(PROVIDED INFORMATION)
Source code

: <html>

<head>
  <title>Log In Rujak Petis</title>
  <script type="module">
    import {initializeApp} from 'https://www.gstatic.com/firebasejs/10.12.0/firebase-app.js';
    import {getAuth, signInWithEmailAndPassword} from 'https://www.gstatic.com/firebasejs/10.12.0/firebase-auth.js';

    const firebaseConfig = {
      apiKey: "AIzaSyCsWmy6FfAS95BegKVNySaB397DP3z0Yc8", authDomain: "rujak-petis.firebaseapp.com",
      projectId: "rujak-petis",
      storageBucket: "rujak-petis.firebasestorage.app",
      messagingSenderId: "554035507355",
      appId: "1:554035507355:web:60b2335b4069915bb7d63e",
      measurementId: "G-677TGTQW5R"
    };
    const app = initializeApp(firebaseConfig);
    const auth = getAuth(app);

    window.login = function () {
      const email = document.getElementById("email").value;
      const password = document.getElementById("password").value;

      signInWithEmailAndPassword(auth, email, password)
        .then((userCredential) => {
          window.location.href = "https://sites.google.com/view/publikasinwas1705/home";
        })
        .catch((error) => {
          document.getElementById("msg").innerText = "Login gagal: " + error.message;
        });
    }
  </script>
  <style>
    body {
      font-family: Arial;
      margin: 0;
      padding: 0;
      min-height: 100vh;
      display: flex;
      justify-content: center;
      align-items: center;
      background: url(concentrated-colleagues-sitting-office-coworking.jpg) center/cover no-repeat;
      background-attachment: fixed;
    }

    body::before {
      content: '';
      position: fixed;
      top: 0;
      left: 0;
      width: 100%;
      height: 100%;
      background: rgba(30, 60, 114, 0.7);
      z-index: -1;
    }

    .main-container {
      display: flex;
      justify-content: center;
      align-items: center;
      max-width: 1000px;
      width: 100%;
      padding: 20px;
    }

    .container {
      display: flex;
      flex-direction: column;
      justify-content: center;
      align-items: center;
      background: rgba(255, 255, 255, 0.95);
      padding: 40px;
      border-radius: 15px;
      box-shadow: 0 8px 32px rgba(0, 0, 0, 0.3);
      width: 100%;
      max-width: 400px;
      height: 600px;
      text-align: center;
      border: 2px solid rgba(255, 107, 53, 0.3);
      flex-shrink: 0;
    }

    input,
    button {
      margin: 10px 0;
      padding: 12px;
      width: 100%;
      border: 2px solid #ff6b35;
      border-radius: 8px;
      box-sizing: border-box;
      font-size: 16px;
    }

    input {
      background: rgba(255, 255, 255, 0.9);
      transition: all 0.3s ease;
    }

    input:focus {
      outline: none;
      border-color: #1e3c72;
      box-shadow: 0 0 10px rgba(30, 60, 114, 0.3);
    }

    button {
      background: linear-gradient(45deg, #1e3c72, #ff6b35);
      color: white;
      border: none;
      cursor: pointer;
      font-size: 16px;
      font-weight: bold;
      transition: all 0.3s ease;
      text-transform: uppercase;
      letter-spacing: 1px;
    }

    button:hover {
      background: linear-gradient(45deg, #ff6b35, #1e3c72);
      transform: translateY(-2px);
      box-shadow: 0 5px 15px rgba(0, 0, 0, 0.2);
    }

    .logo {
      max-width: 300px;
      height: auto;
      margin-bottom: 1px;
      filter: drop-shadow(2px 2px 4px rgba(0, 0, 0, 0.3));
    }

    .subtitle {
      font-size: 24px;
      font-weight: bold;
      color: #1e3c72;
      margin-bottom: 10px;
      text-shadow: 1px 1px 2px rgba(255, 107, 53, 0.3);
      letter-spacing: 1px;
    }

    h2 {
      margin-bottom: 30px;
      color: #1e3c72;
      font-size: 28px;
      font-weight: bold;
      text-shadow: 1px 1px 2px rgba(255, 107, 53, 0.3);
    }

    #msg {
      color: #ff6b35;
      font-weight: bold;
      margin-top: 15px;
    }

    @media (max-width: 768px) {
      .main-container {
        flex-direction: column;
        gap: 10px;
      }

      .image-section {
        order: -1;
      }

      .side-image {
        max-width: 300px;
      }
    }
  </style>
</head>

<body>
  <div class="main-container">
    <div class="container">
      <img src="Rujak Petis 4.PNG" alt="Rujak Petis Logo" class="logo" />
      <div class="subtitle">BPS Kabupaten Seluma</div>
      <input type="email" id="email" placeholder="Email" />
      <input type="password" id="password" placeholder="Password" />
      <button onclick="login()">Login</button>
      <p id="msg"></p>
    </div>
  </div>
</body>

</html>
(End PROVIDED INFORMATION)
Reproduce the material above without altering a single character.

◆ **THE COMPLETED TASK**
Source code

: <html>

<head>
  <title>Log In Rujak Petis</title>
  <script type="module">
    import {initializeApp} from 'https://www.gstatic.com/firebasejs/10.12.0/firebase-app.js';
    import {getAuth, signInWithEmailAndPassword} from 'https://www.gstatic.com/firebasejs/10.12.0/firebase-auth.js';

    const firebaseConfig = {
      apiKey: "AIzaSyCsWmy6FfAS95BegKVNySaB397DP3z0Yc8", authDomain: "rujak-petis.firebaseapp.com",
      projectId: "rujak-petis",
      storageBucket: "rujak-petis.firebasestorage.app",
      messagingSenderId: "554035507355",
      appId: "1:554035507355:web:60b2335b4069915bb7d63e",
      measurementId: "G-677TGTQW5R"
    };
    const app = initializeApp(firebaseConfig);
    const auth = getAuth(app);

    window.login = function () {
      const email = document.getElementById("email").value;
      const password = document.getElementById("password").value;

      signInWithEmailAndPassword(auth, email, password)
        .then((userCredential) => {
          window.location.href = "https://sites.google.com/view/publikasinwas1705/home";
        })
        .catch((error) => {
          document.getElementById("msg").innerText = "Login gagal: " + error.message;
        });
    }
  </script>
  <style>
    body {
      font-family: Arial;
      margin: 0;
      padding: 0;
      min-height: 100vh;
      display: flex;
      justify-content: center;
      align-items: center;
      background: url(concentrated-colleagues-sitting-office-coworking.jpg) center/cover no-repeat;
      background-attachment: fixed;
    }

    body::before {
      content: '';
      position: fixed;
      top: 0;
      left: 0;
      width: 100%;
      height: 100%;
      background: rgba(30, 60, 114, 0.7);
      z-index: -1;
    }

    .main-container {
      display: flex;
      justify-content: center;
      align-items: center;
      max-width: 1000px;
      width: 100%;
      padding: 20px;
    }

    .container {
      display: flex;
      flex-direction: column;
      justify-content: center;
      align-items: center;
      background: rgba(255, 255, 255, 0.95);
      padding: 40px;
      border-radius: 15px;
      box-shadow: 0 8px 32px rgba(0, 0, 0, 0.3);
      width: 100%;
      max-width: 400px;
      height: 600px;
      text-align: center;
      border: 2px solid rgba(255, 107, 53, 0.3);
      flex-shrink: 0;
    }

    input,
    button {
      margin: 10px 0;
      padding: 12px;
      width: 100%;
      border: 2px solid #ff6b35;
      border-radius: 8px;
      box-sizing: border-box;
      font-size: 16px;
    }

    input {
      background: rgba(255, 255, 255, 0.9);
      transition: all 0.3s ease;
    }

    input:focus {
      outline: none;
      border-color: #1e3c72;
      box-shadow: 0 0 10px rgba(30, 60, 114, 0.3);
    }

    button {
      background: linear-gradient(45deg, #1e3c72, #ff6b35);
      color: white;
      border: none;
      cursor: pointer;
      font-size: 16px;
      font-weight: bold;
      transition: all 0.3s ease;
      text-transform: uppercase;
      letter-spacing: 1px;
    }

    button:hover {
      background: linear-gradient(45deg, #ff6b35, #1e3c72);
      transform: translateY(-2px);
      box-shadow: 0 5px 15px rgba(0, 0, 0, 0.2);
    }

    .logo {
      max-width: 300px;
      height: auto;
      margin-bottom: 1px;
      filter: drop-shadow(2px 2px 4px rgba(0, 0, 0, 0.3));
    }

    .subtitle {
      font-size: 24px;
      font-weight: bold;
      color: #1e3c72;
      margin-bottom: 10px;
      text-shadow: 1px 1px 2px rgba(255, 107, 53, 0.3);
      letter-spacing: 1px;
    }

    h2 {
      margin-bottom: 30px;
      color: #1e3c72;
      font-size: 28px;
      font-weight: bold;
      text-shadow: 1px 1px 2px rgba(255, 107, 53, 0.3);
    }

    #msg {
      color: #ff6b35;
      font-weight: bold;
      margin-top: 15px;
    }

    @media (max-width: 768px) {
      .main-container {
        flex-direction: column;
        gap: 10px;
      }

      .image-section {
        order: -1;
      }

      .side-image {
        max-width: 300px;
      }
    }
  </style>
</head>

<body>
  <div class="main-container">
    <div class="container">
      <img src="Rujak Petis 4.PNG" alt="Rujak Petis Logo" class="logo" />
      <div class="subtitle">BPS Kabupaten Seluma</div>
      <input type="email" id="email" placeholder="Email" />
      <input type="password" id="password" placeholder="Password" />
      <button onclick="login()">Login</button>
      <p id="msg"></p>
    </div>
  </div>
</body>

</html>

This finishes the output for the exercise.